Reproducibility Index

Notice: The reproducibility variables underlying each score are classified using an automated LLM-based pipeline, validated against a manually labeled dataset. LLM-based classification introduces uncertainty and potential bias; scores should be interpreted as estimates. Full accuracy metrics and methodology are described in Coakley et alK. L. Coakley, T. Snelleman, H. Hoos, and O. E. Gundersen, "The embrace of open science: An analysis of a decade of AI research and 56 800 conference papers," Under Review, 2026..
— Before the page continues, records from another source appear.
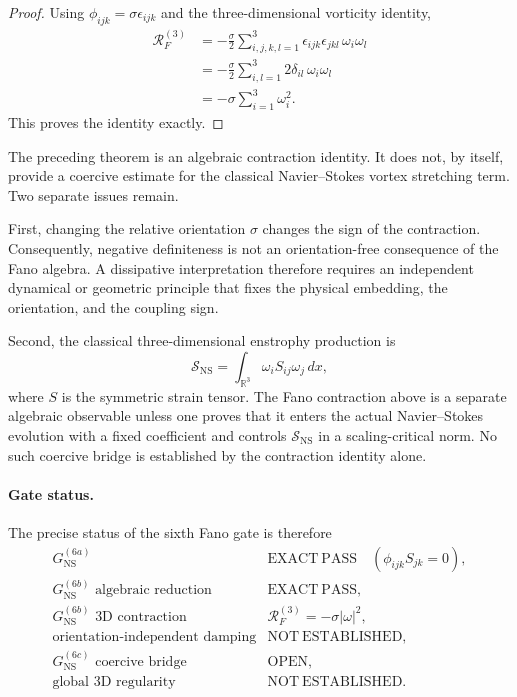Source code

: \documentclass{article}
\begin{document}
\begin{proof}
Using $\phi_{ijk}=\sigma\epsilon_{ijk}$ and the three-dimensional vorticity
identity,
\begin{align}
\mathcal R_F^{(3)}
&=-\frac{\sigma}{2}
  \sum_{i,j,k,l=1}^{3}
  \epsilon_{ijk}\epsilon_{jkl}\,\omega_i\omega_l \\
&=-\frac{\sigma}{2}
  \sum_{i,l=1}^{3}2\delta_{il}\,\omega_i\omega_l \\
&=-\sigma\sum_{i=1}^{3}\omega_i^2.
\end{align}
This proves the identity exactly.
\end{proof}

The preceding theorem is an algebraic contraction identity.  It does not, by
itself, provide a coercive estimate for the classical Navier--Stokes vortex
stretching term.  Two separate issues remain.

First, changing the relative orientation $\sigma$ changes the sign of the
contraction.  Consequently, negative definiteness is not an orientation-free
consequence of the Fano algebra.  A dissipative interpretation therefore
requires an independent dynamical or geometric principle that fixes the
physical embedding, the orientation, and the coupling sign.

Second, the classical three-dimensional enstrophy production is
\begin{equation}
\mathcal S_{\mathrm{NS}}
=\int_{\mathbb R^3}\omega_i S_{ij}\omega_j\,dx,
\end{equation}
where $S$ is the symmetric strain tensor.  The Fano contraction above is a
separate algebraic observable unless one proves that it enters the actual
Navier--Stokes evolution with a fixed coefficient and controls
$\mathcal S_{\mathrm{NS}}$ in a scaling-critical norm.  No such coercive bridge
is established by the contraction identity alone.

\paragraph{Gate status.}
The precise status of the sixth Fano gate is therefore
\[
\boxed{
\begin{array}{ll}
G_{\mathrm{NS}}^{(6a)} & \mathrm{EXACT\ PASS}\quad
  (\phi_{ijk}S_{jk}=0),\\
G_{\mathrm{NS}}^{(6b)}\text{ algebraic reduction} & \mathrm{EXACT\ PASS},\\
G_{\mathrm{NS}}^{(6b)}\text{ 3D contraction} &
  \mathcal R_F^{(3)}=-\sigma|\omega|^2,\\
\text{orientation-independent damping} & \mathrm{NOT\ ESTABLISHED},\\
G_{\mathrm{NS}}^{(6c)}\text{ coercive bridge} & \mathrm{OPEN},\\
\text{global 3D regularity} & \mathrm{NOT\ ESTABLISHED}.
\end{array}}
\]
\end{document}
V1T: large-scale mouse V1 response prediction using a Vision Transformer

Authors: Bryan M. Li, Isabel Maria Cornacchia, Nathalie Rochefort, Arno Onken

TMLR 2023 | Venue PDF | LLM Run Details

Reproducibility Variable	Result	LLM Response
Research Type	Experimental	We evaluate our model on two large datasets recorded from mouse primary visual cortex and outperform previous convolution-based models by more than 12.7% in prediction performance. Moreover, we show that the self-attention weights learned by the Transformer correlate with the population receptive fields. Our model thus sets a new benchmark for neural response prediction and can be used jointly with behavioral and neural recordings to reveal meaningful characteristic features of the visual cortex.
Researcher Affiliation	Academia	1School of Informatics, University of Edinburgh 2Centre for Discovery Brain Sciences, University of Edinburgh 3Simons Initiative for the Developing Brain, University of Edinburgh
Pseudocode	No	The paper describes the model architecture and mathematical formulations (e.g., equations 1, 2, 3) but does not include any clearly labeled pseudocode or algorithm blocks.
Open Source Code	Yes	Code available at github.com/bryanlimy/V1T.
Open Datasets	Yes	We considered two large-scale neural datasets for this work, Dataset S1 by Willeke et al. (2022) and Dataset F by Franke et al. (2022). These two datasets consist of V1 recordings from behaving rodents in response to thousands of natural images, providing an excellent platform to evaluate our proposed method and compare it against previous visual predictive models.
Dataset Splits	Yes	Each recording session consists of up to 6,000 image presentations (i.e. trials), where 5,000 unique images are combined with 10 repetitions of 100 additional unique images, randomly intermixed. The 1,000 trials with repeated images are used as the test set and the rest are divided into train and validation sets with a split ratio of 90% and 10% respectively.
Hardware Specification	Yes	Each model was trained on a single Nvidia RTX 2080Ti GPU and all models converged within 200 epochs.
Software Dependencies	No	The paper mentions software tools like 'Adam W optimizer (Loshchilov and Hutter, 2019)' and 'SciPy's curve_fit() function' but does not provide specific version numbers for any key software components or libraries.
Experiment Setup	Yes	We used the same train, validation and test split provided by the two datasets (see Section 2). Natural images, recorded responses, and behavioral variables (i.e. pupil dilation, dilation derivative, pupil center, running speed) were standardized using the mean and standard deviation measured from the training set and the images were then resized to 36 x 64 pixels from 144 x 256 pixels. The shared core and per-animal readout modules were trained jointly using the Adam W optimizer (Loshchilov and Hutter, 2019) to minimize the Poisson loss... A small value ε = 1e-8 was added to both r and o prior to the loss calculation to improve numeric stability. Gradients from each mouse were accumulated before a single gradient update to all modules... We used a learning rate scheduler in conjunction with early stopping: if the validation loss did not improve over 10 consecutive epochs, we reduced the learning rate by a factor of 0.3; if the model still had not improved after 2 learning rate reductions, we then terminated the training process. Dropout (Srivastava et al., 2014), stochastic depths (Huang et al., 2016), and L1 weight regularization were added to prevent overfitting. The weights in dense layers were initialized by sampling from a truncated normal distribution (µ = 0.0, σ = 0.02), where the bias values were set to 0.0; whereas the weight and bias in Layer Norm were set to 1.0 and 0.0. Each model was trained on a single Nvidia RTX 2080Ti GPU and all models converged within 200 epochs. Finally, we employed Hyperband Bayesian optimization (Li et al., 2017) to find the hyperparameters that achieved the best performance in the validation set. This included finding the optimal tokenization method and self-attention mechanism. The initial search space and final hyperparameter settings are detailed in Table A.2.